The Hand (1981)Review by Noel

On October 17th Oliver Stone’s biopic W. opens across the country, oddly enough mere days before the election. Coincidence? Probably…

I’ll bet W. represents a horror film of sorts to some of you readers out there, but to each their own.

What does The Hand have to do with W.? I thought nothing until a couple of months ago because I’ll admit to ignorance in not knowing that 1981’s horror film The Hand was three-time Oscar Winning writer/director Oliver Stone’s (JFK, Platoon, Natural Born Killers) very first directing credit until I saw it in the multiples of films Netflix subscribers get recommended to them on a regular basis.
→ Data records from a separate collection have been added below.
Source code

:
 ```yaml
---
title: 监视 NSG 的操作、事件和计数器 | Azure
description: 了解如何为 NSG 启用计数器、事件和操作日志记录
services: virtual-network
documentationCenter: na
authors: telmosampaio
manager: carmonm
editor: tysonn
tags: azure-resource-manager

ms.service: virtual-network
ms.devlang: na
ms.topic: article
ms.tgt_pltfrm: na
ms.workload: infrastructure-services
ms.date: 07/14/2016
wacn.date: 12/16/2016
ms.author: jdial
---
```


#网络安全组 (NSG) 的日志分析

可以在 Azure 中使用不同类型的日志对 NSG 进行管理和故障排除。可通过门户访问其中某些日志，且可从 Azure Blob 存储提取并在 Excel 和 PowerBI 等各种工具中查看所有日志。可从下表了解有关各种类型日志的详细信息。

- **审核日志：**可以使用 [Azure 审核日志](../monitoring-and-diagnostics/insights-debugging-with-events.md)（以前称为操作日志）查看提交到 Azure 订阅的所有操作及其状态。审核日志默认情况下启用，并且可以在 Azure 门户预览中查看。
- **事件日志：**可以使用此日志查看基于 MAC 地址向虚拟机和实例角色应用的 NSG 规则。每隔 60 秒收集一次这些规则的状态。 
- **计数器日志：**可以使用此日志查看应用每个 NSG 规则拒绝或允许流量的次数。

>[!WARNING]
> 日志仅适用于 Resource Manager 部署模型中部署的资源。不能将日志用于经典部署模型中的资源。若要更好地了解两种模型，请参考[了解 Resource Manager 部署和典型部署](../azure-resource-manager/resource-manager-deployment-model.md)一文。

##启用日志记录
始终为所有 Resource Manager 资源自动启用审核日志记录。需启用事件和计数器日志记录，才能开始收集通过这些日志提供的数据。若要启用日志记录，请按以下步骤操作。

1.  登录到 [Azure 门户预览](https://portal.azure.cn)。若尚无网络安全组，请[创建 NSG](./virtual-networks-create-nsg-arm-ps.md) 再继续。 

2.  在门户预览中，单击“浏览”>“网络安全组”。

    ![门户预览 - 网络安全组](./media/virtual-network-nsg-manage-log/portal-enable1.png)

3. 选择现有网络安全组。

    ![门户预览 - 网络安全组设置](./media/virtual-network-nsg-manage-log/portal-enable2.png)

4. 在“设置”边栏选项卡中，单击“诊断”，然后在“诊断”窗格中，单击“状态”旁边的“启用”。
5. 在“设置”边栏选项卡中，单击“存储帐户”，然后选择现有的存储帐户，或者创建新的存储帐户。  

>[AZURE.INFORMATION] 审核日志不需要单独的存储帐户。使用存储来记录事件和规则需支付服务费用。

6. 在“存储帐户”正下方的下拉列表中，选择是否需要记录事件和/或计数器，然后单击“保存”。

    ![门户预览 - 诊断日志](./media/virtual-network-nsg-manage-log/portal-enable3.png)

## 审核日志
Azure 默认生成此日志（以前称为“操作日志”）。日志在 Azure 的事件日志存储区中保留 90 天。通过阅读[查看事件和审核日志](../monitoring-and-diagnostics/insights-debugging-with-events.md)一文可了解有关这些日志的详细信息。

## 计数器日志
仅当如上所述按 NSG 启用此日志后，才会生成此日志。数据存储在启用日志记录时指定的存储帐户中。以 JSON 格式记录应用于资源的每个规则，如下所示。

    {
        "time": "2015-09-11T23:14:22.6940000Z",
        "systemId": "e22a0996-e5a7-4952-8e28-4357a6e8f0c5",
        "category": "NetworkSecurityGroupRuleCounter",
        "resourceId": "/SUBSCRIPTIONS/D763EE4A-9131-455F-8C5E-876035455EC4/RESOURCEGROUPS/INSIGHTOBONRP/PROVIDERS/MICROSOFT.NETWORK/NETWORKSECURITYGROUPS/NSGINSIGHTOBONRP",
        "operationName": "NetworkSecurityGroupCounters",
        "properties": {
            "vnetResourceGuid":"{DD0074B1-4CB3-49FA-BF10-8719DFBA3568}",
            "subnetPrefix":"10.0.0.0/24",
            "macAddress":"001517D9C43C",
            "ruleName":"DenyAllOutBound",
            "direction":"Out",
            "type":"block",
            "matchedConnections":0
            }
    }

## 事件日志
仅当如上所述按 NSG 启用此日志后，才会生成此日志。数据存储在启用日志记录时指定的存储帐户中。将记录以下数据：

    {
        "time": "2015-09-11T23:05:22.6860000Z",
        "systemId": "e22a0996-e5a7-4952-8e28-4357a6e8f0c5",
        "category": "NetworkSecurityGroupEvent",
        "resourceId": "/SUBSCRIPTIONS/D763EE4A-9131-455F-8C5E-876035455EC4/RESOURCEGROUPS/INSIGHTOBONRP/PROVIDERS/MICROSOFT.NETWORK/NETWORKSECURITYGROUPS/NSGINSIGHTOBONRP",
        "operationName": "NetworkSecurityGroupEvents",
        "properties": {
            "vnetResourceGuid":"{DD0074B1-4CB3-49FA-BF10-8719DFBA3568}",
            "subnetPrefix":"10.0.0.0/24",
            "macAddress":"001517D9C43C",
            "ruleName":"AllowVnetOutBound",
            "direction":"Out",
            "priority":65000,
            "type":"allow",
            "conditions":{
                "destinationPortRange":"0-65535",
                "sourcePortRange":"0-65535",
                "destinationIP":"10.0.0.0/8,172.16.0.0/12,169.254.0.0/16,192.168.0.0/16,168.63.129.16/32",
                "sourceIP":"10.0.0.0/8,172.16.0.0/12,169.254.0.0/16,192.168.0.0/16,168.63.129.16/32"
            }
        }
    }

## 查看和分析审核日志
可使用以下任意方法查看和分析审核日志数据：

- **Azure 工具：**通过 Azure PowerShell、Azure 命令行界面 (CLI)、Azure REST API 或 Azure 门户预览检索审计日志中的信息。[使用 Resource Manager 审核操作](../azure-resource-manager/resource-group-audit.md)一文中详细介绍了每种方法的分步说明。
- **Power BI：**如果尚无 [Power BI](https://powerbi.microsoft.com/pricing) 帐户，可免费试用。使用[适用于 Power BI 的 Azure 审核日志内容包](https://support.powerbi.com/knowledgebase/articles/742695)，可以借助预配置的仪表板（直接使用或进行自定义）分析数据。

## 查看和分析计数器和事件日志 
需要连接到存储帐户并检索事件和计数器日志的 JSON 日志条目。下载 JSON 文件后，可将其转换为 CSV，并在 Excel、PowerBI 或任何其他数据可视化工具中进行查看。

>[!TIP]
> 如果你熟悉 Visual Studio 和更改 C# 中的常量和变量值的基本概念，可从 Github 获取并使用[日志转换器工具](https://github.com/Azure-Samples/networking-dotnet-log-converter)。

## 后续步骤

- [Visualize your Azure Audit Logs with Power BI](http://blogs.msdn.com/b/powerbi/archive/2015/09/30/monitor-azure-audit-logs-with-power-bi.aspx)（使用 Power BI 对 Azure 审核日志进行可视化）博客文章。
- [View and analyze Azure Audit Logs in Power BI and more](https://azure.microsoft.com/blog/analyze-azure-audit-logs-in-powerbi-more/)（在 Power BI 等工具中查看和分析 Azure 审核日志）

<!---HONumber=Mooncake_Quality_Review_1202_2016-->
Oliver Stone? A horror film? I had to check it out because like most of his films (except Heaven and Earth and Alexander) even if it sucks it’ll be more interesting than most bad films because, he’s such a natural born filmmaker…

Jonathan Lansdale (Michael Caine) is a cartoonist. He’s been writing and drawing the character Mandro for the past 10 years. He’s made a living at it, but nothing spectacular, nothing that keeps him living from check to check with his wife Anne (Andrea Marcovicci - looking like one of the Dixie Chcks) and little daughter Lizzie (Mara Hobel).

Things aren’t so hunky-dory with the Lansdale marriage. Anne wants to branch out on her own and live in New York. Jon wants to stay in England. They fight. They argue. She says don’t do Jaws: The Revenge in 1987. He says yes, thinking it’ll be the perfect follow-up to Hannah and her Sisters.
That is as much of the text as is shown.